Ten menyukai pemandangan dari bawah pohon sini. Langit yang mengintip dari celah-celah dedaunan itu terlalu luas, seperti naungan tanpa batas. Dan kegelapan langit justru memberi ruang bagi bintang untuk bersinar lebih terang. Ten pikir, dunia ini justru lebih indah dengan kontradiksi, yang hadir secara acak, terkadang disadarinya terkadang tidak.
Taeyong berbaring di sisinya dalam temaram. Api unggun meretih-retih melalap potongan kayu bakar terakhir. Cahaya api itu menyebar hingga sekeliling, tapi tidak cukup terang hingga lorong-lorong hutan tergelap di belakang sana. Ten merasakan belaian rumput, kerasnya tanah dan batuan yang tidak biasa. Taeyong melipat dua tangan jadi bantalan untuk belakang kepalanya. Ten menoleh untuk memeriksa apakah lelaki itu sudah memejamkan mata.
"Tae....?" panggilnya.
"Hmm?"
Ten tertegun memikirkan kilas balik seluruh kejadian, yang membuatnya mengambil keputusan ini. Rencana kabur bersama, secarik surat yang ditinggal di meja kamar, dan bayangan raung tangis ibunya━yang hingga kini masih melekat sisa-sisa kebencian Ten. Mulai kini, masa depannya akan berubah drastis. Kota tetangga ada di balik hutan sana. Mereka harus mendaki gunung demi menggapai impian baru━hidup baru yang entah bagaimana wujudnya. Ten merasa takut, tetapi kemudian ia melihat Taeyong, dan yakin segalanya akan mudah diatasi.
"Bawa aku lari bersamamu." Ten berujar.
Mendengar itu, Taeyong mengernyit heran. Lelaki itu memicingkan sebelah mata, mencuri pandang pada Ten. Lelaki ini terlalu polos dan naif. Namun, ia sendiri meragukan penilaian ini, barangkali dirinya lah yang lebih naif. Berandal yang ditakuti seluruh kota, dengan entengnya mengiyakan permintaan konyol ini. Besok, rumor mengenai mereka akan jadi perbincangan hangat seisi kota, tapi Taeyong tak peduli. Ia menyeringai dalam kegelapan. Sungguh bangga merasa ada yang begitu percaya padanya.

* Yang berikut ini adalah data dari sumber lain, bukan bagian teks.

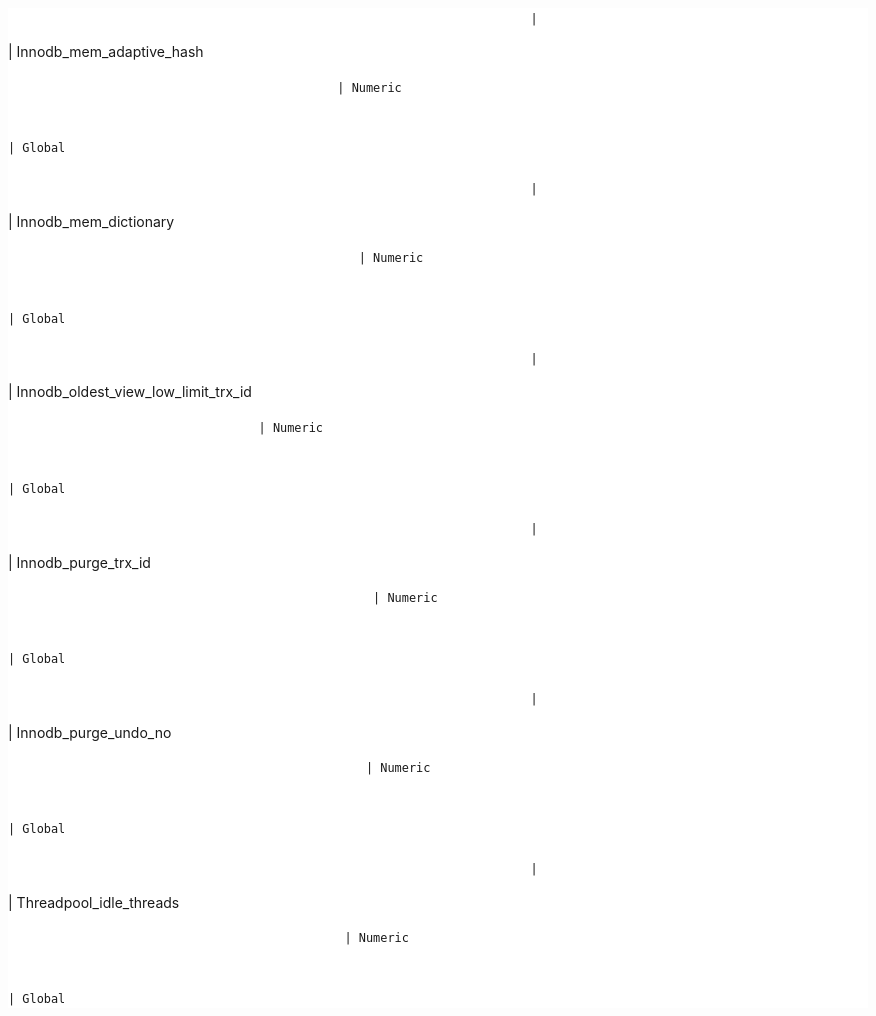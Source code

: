                                                                              |
| Innodb_mem_adaptive_hash

                                                  | Numeric

                                                                                                                                                                                                                                                                                                                                                                                                                                                                                                    | Global

                                                                             |
| Innodb_mem_dictionary

                                                     | Numeric

                                                                                                                                                                                                                                                                                                                                                                                                                                                                                                    | Global

                                                                             |
| Innodb_oldest_view_low_limit_trx_id

                                       | Numeric

                                                                                                                                                                                                                                                                                                                                                                                                                                                                                                    | Global

                                                                             |
| Innodb_purge_trx_id

                                                       | Numeric

                                                                                                                                                                                                                                                                                                                                                                                                                                                                                                    | Global

                                                                             |
| Innodb_purge_undo_no

                                                      | Numeric

                                                                                                                                                                                                                                                                                                                                                                                                                                                                                                    | Global

                                                                             |
| Threadpool_idle_threads

                                                   | Numeric

                                                                                                                                                                                                                                                                                                                                                                                                                                                                                                    | Global
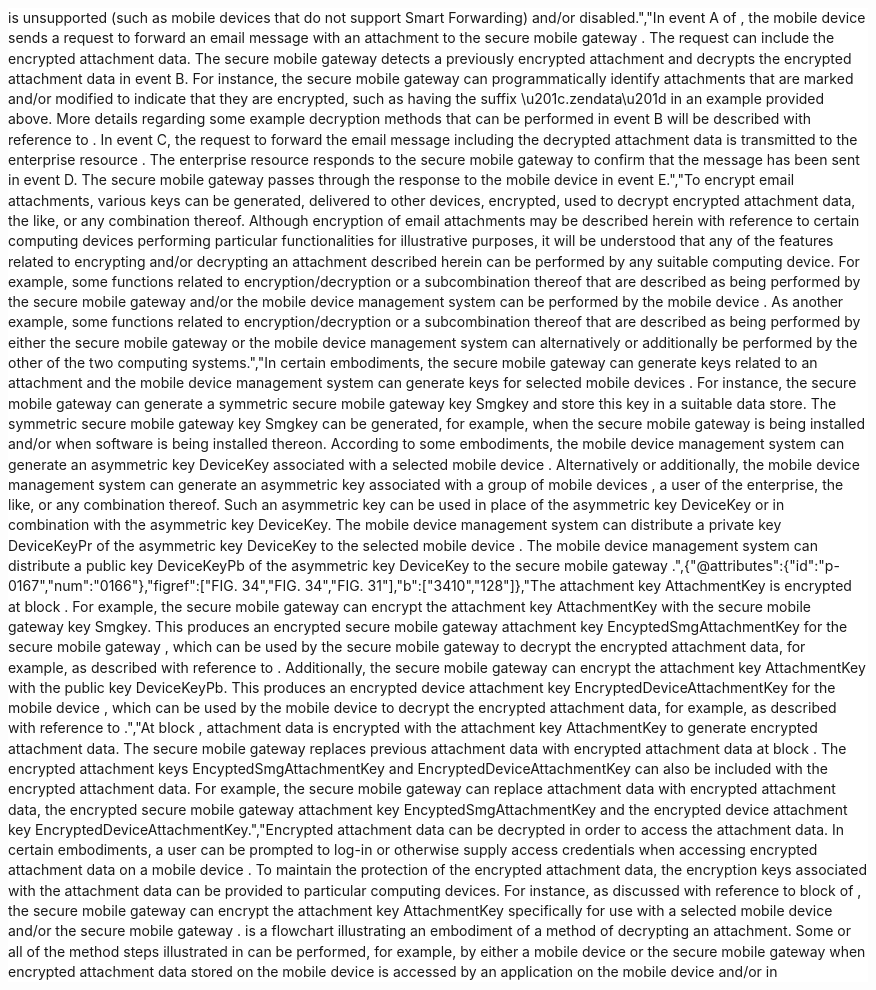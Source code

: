 is unsupported (such as mobile devices  that do not support Smart Forwarding) and\/or disabled.","In event A of , the mobile device  sends a request to forward an email message with an attachment to the secure mobile gateway . The request can include the encrypted attachment data. The secure mobile gateway  detects a previously encrypted attachment and decrypts the encrypted attachment data in event B. For instance, the secure mobile gateway  can programmatically identify attachments that are marked and\/or modified to indicate that they are encrypted, such as having the suffix \u201c.zendata\u201d in an example provided above. More details regarding some example decryption methods that can be performed in event B will be described with reference to . In event C, the request to forward the email message including the decrypted attachment data is transmitted to the enterprise resource . The enterprise resource  responds to the secure mobile gateway  to confirm that the message has been sent in event D. The secure mobile gateway  passes through the response to the mobile device  in event E.","To encrypt email attachments, various keys can be generated, delivered to other devices, encrypted, used to decrypt encrypted attachment data, the like, or any combination thereof. Although encryption of email attachments may be described herein with reference to certain computing devices performing particular functionalities for illustrative purposes, it will be understood that any of the features related to encrypting and\/or decrypting an attachment described herein can be performed by any suitable computing device. For example, some functions related to encryption\/decryption or a subcombination thereof that are described as being performed by the secure mobile gateway  and\/or the mobile device management system  can be performed by the mobile device . As another example, some functions related to encryption\/decryption or a subcombination thereof that are described as being performed by either the secure mobile gateway  or the mobile device management system  can alternatively or additionally be performed by the other of the two computing systems.","In certain embodiments, the secure mobile gateway  can generate keys related to an attachment and the mobile device management system  can generate keys for selected mobile devices . For instance, the secure mobile gateway  can generate a symmetric secure mobile gateway key Smgkey and store this key in a suitable data store. The symmetric secure mobile gateway key Smgkey can be generated, for example, when the secure mobile gateway  is being installed and\/or when software is being installed thereon. According to some embodiments, the mobile device management system  can generate an asymmetric key DeviceKey associated with a selected mobile device . Alternatively or additionally, the mobile device management system  can generate an asymmetric key associated with a group of mobile devices , a user of the enterprise, the like, or any combination thereof. Such an asymmetric key can be used in place of the asymmetric key DeviceKey or in combination with the asymmetric key DeviceKey. The mobile device management system  can distribute a private key DeviceKeyPr of the asymmetric key DeviceKey to the selected mobile device . The mobile device management system  can distribute a public key DeviceKeyPb of the asymmetric key DeviceKey to the secure mobile gateway .",{"@attributes":{"id":"p-0167","num":"0166"},"figref":["FIG. 34","FIG. 34","FIG. 31"],"b":["3410","128"]},"The attachment key AttachmentKey is encrypted at block . For example, the secure mobile gateway  can encrypt the attachment key AttachmentKey with the secure mobile gateway key Smgkey. This produces an encrypted secure mobile gateway attachment key EncyptedSmgAttachmentKey for the secure mobile gateway , which can be used by the secure mobile gateway  to decrypt the encrypted attachment data, for example, as described with reference to . Additionally, the secure mobile gateway  can encrypt the attachment key AttachmentKey with the public key DeviceKeyPb. This produces an encrypted device attachment key EncryptedDeviceAttachmentKey for the mobile device , which can be used by the mobile device  to decrypt the encrypted attachment data, for example, as described with reference to .","At block , attachment data is encrypted with the attachment key AttachmentKey to generate encrypted attachment data. The secure mobile gateway  replaces previous attachment data with encrypted attachment data at block . The encrypted attachment keys EncyptedSmgAttachmentKey and EncryptedDeviceAttachmentKey can also be included with the encrypted attachment data. For example, the secure mobile gateway  can replace attachment data with encrypted attachment data, the encrypted secure mobile gateway attachment key EncyptedSmgAttachmentKey and the encrypted device attachment key EncryptedDeviceAttachmentKey.","Encrypted attachment data can be decrypted in order to access the attachment data. In certain embodiments, a user can be prompted to log-in or otherwise supply access credentials when accessing encrypted attachment data on a mobile device . To maintain the protection of the encrypted attachment data, the encryption keys associated with the attachment data can be provided to particular computing devices. For instance, as discussed with reference to block  of , the secure mobile gateway  can encrypt the attachment key AttachmentKey specifically for use with a selected mobile device  and\/or the secure mobile gateway .  is a flowchart illustrating an embodiment of a method of decrypting an attachment. Some or all of the method steps illustrated in  can be performed, for example, by either a mobile device  or the secure mobile gateway  when encrypted attachment data stored on the mobile device is accessed by an application on the mobile device  and\/or in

"Kau sudah mengatakannya tadi siang," sahutnya.
Taeyong berpindah posisi, berbaring menghadap Ten.
"Ah, aku tahu maksudmu," lanjut Taeyong. "Ini adalah perjanjian kita. Aku akan membantumu, dan imbalannya, kau harus jadi milikku."
Taeyong menyentuh kepala Ten, membelai rambutnya. Tidak ada penolakan apapun saat ia bergerak, dan secara sadar, menindih Ten di bawahnya.
"Aku tahu niatmu yang sebenarnya, dasar," sahut Ten.
"Hei, siapa yang minta duluan di sini?"
"Aku."
"Kalau begitu, persiapkan dirimu."
Lelaki itu tidak bergeming, malah mengambil tangan Taeyong, saling menggenggam dengan jari-jemari. Sebab hanya dengan cara ini mereka bisa bersatu. Para orang tua itu menjijikkan, dengan kelakuan super-protektif mereka. Ten dilarang berhubungan dengan lelaki ini padahal ia sudah cinta mati padanya. Huh! Memangnya siapa mereka? Mengatur-atur urusan hatinya segala?
Taeyong berjengit. Seperti ada sesuatu mengetuk hatinya, yang secara perlahan meleleh sejadi-jadinya. Sia-sia saja, meski Taeyong berusaha mengumpulkan lelehan itu kembali, tidak akan berhasil. Ten tahu itu. Sialan! Bukan Ten yang terperangkap, tetapi Taeyong. Ia sudah jatuh dalam jebakan lelaki ini.
"Hanya aku, yang boleh membawamu lari hingga ujung dunia."
Taeyong mengubur wajahnya di leher Ten. Lelakk itu mengerang. Angin malam berdesau, tiupannya memadamkan api unggun. Gulita lantas menjamah segala rupa. Dalam gelap, lelaki itu mengusap punggung Taeyong dan membelai rambutnya bergantian. Ia merengkuh lelaki itu lebih erat, sebelum menyerahkan diri seutuhnya. Mereka bercinta dan tersesat dalam belantara yang mereka ciptakan sendiri.